Dans le cas où il est estimé que l'instrument d'intelligence artificielle pourrait être considéré comme “auteur”, “co-auteur” ou “collaborateur” d'une œuvre réputé comme originale, on pourrait se demander si ladite création pourrait être protégée par des droits de propriété intellectuelle.

 

V. Une œuvre créée par l'Intelligence Artificielle peut-elle être protégée par des droits de propriété intellectuelle ?

C'est une chose de déterminer si dans le travail réalisé par l'intelligence artificielle, l'instrument d'intelligence artificielle peut être considéré comme "créateur" et “auteur”. Les deux alternatives sont possibles.

Une autre est de savoir si l'IA peut être protégée par des droits de propriété intellectuelle.

Selon le United States Copyright Office (USCO), la réponse est “non”. Dans une demande d'enregistrement de l'œuvre graphique “A Recent Entry to Paradise” faite par l'instrument d'intelligence artificielle “Creativity Machine”, celle-ci a été rejetée en tant qu'auteur et l'enregistrement a été refusé par des décisions en date du 12 août 2019 et du 14 février 2022. La demande d'enregistrement avait en fait été déposée par un être humain, Stephen Thaler, mais il n'était pas répertorié comme l'auteur de la demande. L'argument central donné par l'USCO pour refuser le droit d'auteur à Creativity Machine était qu'il n'y avait pas de paternité humaine dans l'œuvre “A Recent Entry to Paradise”; bien que Thaler ait essayé d'argumenter, sans succès,

Le défi que le docteur Thaler pose à travers le monde est très intéressant: essayer de faire reconnaître les instruments d'intelligence artificielle comme créateurs afin d'être réputés comme titulaires de droits d'auteur et de brevets (la question pourrait aussi se poser avec les marques), puisque Thaler lui-même ne le fait pas se proposer aux registres comme auteur ou inventeur.

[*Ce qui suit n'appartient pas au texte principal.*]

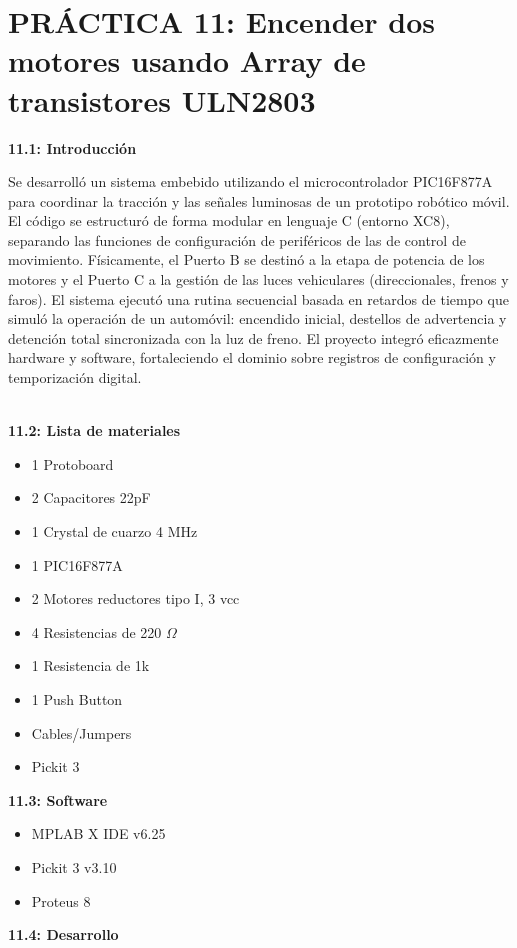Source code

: \section*{\textbf{PRÁCTICA 11: Encender dos motores usando Array de transistores ULN2803}}
\textbf{11.1: Introducción}

Se desarrolló un sistema embebido utilizando el microcontrolador PIC16F877A para coordinar la tracción y las señales luminosas de un prototipo robótico móvil. El código se estructuró de forma modular en lenguaje C (entorno XC8), separando las funciones de configuración de periféricos de las de control de movimiento. Físicamente, el Puerto B se destinó a la etapa de potencia de los motores y el Puerto C a la gestión de las luces vehiculares (direccionales, frenos y faros). El sistema ejecutó una rutina secuencial basada en retardos de tiempo que simuló la operación de un automóvil: encendido inicial, destellos de advertencia y detención total sincronizada con la luz de freno. El proyecto integró eficazmente hardware y software, fortaleciendo el dominio sobre registros de configuración y temporización digital. \\\

\textbf{11.2: Lista de materiales}
\begin{itemize}
    \item 1 Protoboard
    \item 2 Capacitores 22pF
    \item 1 Crystal de cuarzo 4 MHz
    \item 1 PIC16F877A
    \item 2 Motores reductores tipo I, 3 vcc
    \item 4 Resistencias de 220 $\Omega$
    \item 1 Resistencia de 1k
    \item 1 Push Button
    \item Cables/Jumpers
    \item Pickit 3

\end{itemize}
\textbf{11.3: Software}
\begin{itemize}
    \item MPLAB X IDE v6.25
    \item Pickit 3 v3.10
    \item Proteus 8
\end{itemize}
\textbf{11.4: Desarrollo}

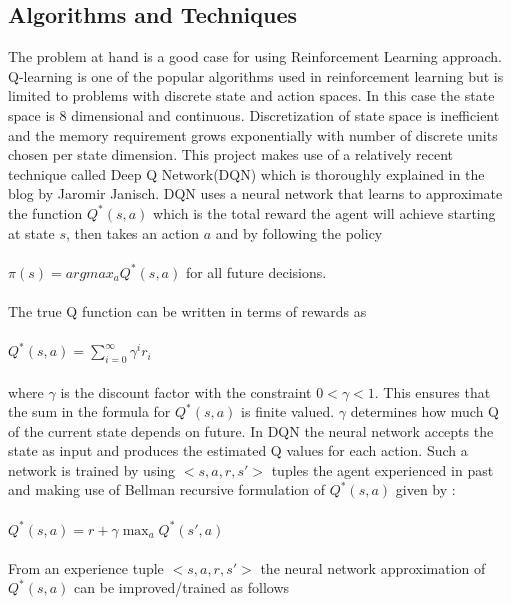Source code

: \documentclass{article}
\begin{document}
\subsection*{Algorithms and Techniques}
The problem at hand is a good case for using Reinforcement Learning approach. Q-learning\cite{Qlearn} is one of the popular algorithms used in reinforcement learning but is limited to problems with discrete state and action spaces. In this case the state space is 8 dimensional and continuous. Discretization of state space is inefficient and the memory requirement grows exponentially with number of discrete units chosen per state dimension. This project makes use of a relatively recent technique called Deep Q Network(DQN)\cite{DQN} which is thoroughly explained in the blog by Jaromir Janisch\cite{Jaromir}. DQN uses a neural network that learns to approximate the function 
$Q^*(s, a)$ which is the total reward the agent will achieve starting at state $s$, then takes an action $a$ and by following the policy\\\\$\pi(s) = argmax_a Q^*(s, a)$ for all future decisions.\\\\
The true Q function can be written in terms of rewards as\\\\$Q^*(s, a) = \sum_{i=0}^{\infty} \gamma^i r_i$\\\\ where $\gamma$ is the discount factor with the constraint $0 < \gamma < 1$. This ensures that the sum in the formula for $Q^*(s, a)$ is finite valued. $\gamma$ determines how much Q of the current state depends on future. In DQN the neural network accepts the state as input and produces the estimated Q values for each action. Such a network is trained by using $<s, a, r, s'>$ tuples the agent experienced in past and making use of Bellman recursive formulation of $Q^*(s, a)$ given by :\\\\
$Q^*(s, a) = r + \gamma \max_a Q^*(s', a)$\\\\
From an experience tuple $<s, a, r, s'>$ the neural network approximation of $Q^*(s,a)$ can be improved/trained as follows
\vspace{-0.09cm}
\end{document}
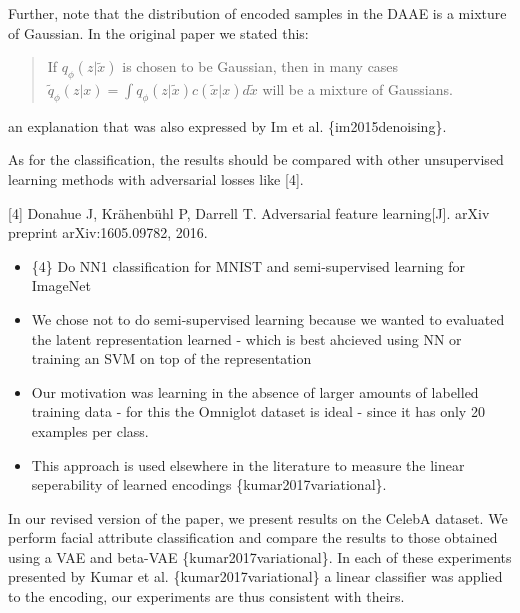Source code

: \documentclass{article}
\begin{document}
Further, note that the distribution of encoded samples in the DAAE is a mixture of Gaussian. In the original paper we stated this:

\begin{quote}
If $q_\phi(z|\tilde{x})$ is chosen to be Gaussian, then in many cases $\tilde{q}_\phi(z|x) = \int q_\phi(z|\tilde{x})c(\tilde{x}|x)d \tilde{x}$ will be a mixture of Gaussians.
\end{quote}
an explanation that was also expressed by Im et al. \{im2015denoising\}.\\



{\color{blue}
As for the classification, the results should be compared with other unsupervised learning methods with adversarial losses like [4].

[4] Donahue J, Krähenbühl P, Darrell T. Adversarial feature learning[J]. arXiv preprint arXiv:1605.09782, 2016.}

\begin{itemize}
    \item \{4\} Do NN1 classification for MNIST and semi-supervised learning for ImageNet
    \item We chose not to do semi-supervised learning because we wanted to evaluated the latent representation learned - which is best ahcieved using NN or training an SVM on top of the representation
    \item Our motivation was learning in the absence of larger amounts of labelled training data - for this the Omniglot dataset is ideal - since it has only 20 examples per class.
    \item This approach is used elsewhere in the literature to measure the linear seperability of learned encodings \{kumar2017variational\}.
\end{itemize}

In our revised version of the paper, we present results on the CelebA dataset. We perform facial attribute classification and compare the results to those obtained using a VAE and beta-VAE \{kumar2017variational\}. In each of these experiments presented by Kumar et al. \{kumar2017variational\} a linear classifier was applied to the encoding, our experiments are thus consistent with theirs.
\end{document}
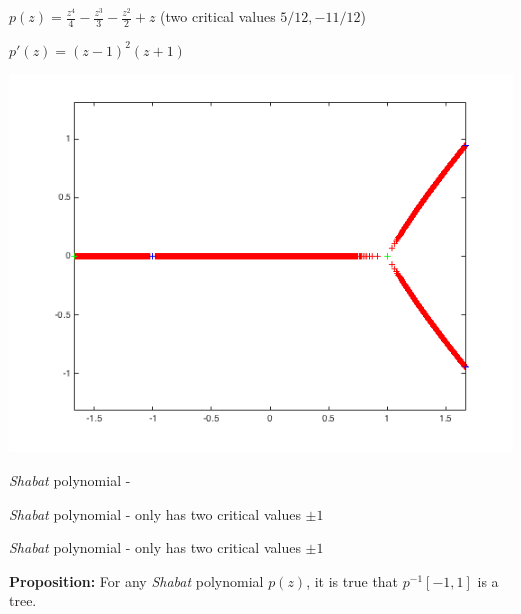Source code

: \documentclass{beamer}
\begin{document}
\begin{frame}

$p(z)=\frac{z^4}{4} - \frac{z^3}{3} - \frac{z^2}{2} + z$ (two critical values $5/12, -11/12$)

\vspace{5mm}

$p'(z)=(z-1)^2(z+1)$

\includegraphics[scale=.5]{two}

\end{frame}








\begin{frame}

{\it Shabat} polynomial - 

\end{frame}


\begin{frame}

{\it Shabat} polynomial - only has two critical values $\pm 1$

\end{frame}



\begin{frame}

{\it Shabat} polynomial - only has two critical values $\pm 1$

\vspace{5mm}

{\bf Proposition:} For any {\it Shabat} polynomial $p(z)$, it is true that $p^{-1}[-1,1]$ is a tree.

\end{frame}
\end{document}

Une plus grande discussion et un débat ont été suscités par Stephen Thaler lorsqu'il a proposé de breveter un “récipient alimentaire et des dispositifs et méthodes pour attirer une plus grande attention”, sous la paternité du système d'intelligence artificielle “DABUS” (Device for the Autonomous Bootstrapping of Unified Sentience”, trad. fr. “Dispositif de Démarrage Autonome d'une Conscience Unifiée”) et en faisant figurer ledit instrument d'IA comme l'inventeur. La demande avait des registres et des déclarations jurisprudentielles différents dans divers pays.

En Australie, le juge de la Cour Fédérale Jonathan Beach a conclu que l'intelligence artificielle DABUS pouvait être considérée comme un “inventeur” en vertu du régime australien des brevets, dans une décision du 30 juillet 2021 (7). La décision était basée sur la question de savoir pourquoi ils ne peuvent pas créer nos créations; et s'ils peuvent créer, “ergo” ils peuvent être considérés comme des auteurs et protégés en tant que tels. Cependant, en seconde instance l'arrêt du 13 avril 2022 de la la Cour Plénière de la Cou Fédérale d’Australie a révoqué l'arrêt novateur du juge Beach, déclarant que “L'origine du titulaire du droit est un entrepreneur humain” (8). Enfin, le refus du brevet a finalement été confirmé le 11 novembre 2022 par la Haute Cour de ce pays (9). Ledit Corps a déclaré que DABUS ne pouvait pas être considéré comme un “inventeur” en vertu de la loi australienne aux fins d'une demande de brevet, et dans le cas particulier, ni le demandeur ni aucun être humain qui aurait pu être identifié ne se proposait comme inventeur . Il est nécessaire de souligner que l'article 15.1 de la loi australienne sur les brevets mentionne que le brevet ne peut être accordé qu'à “une personne” (“granted to a person”).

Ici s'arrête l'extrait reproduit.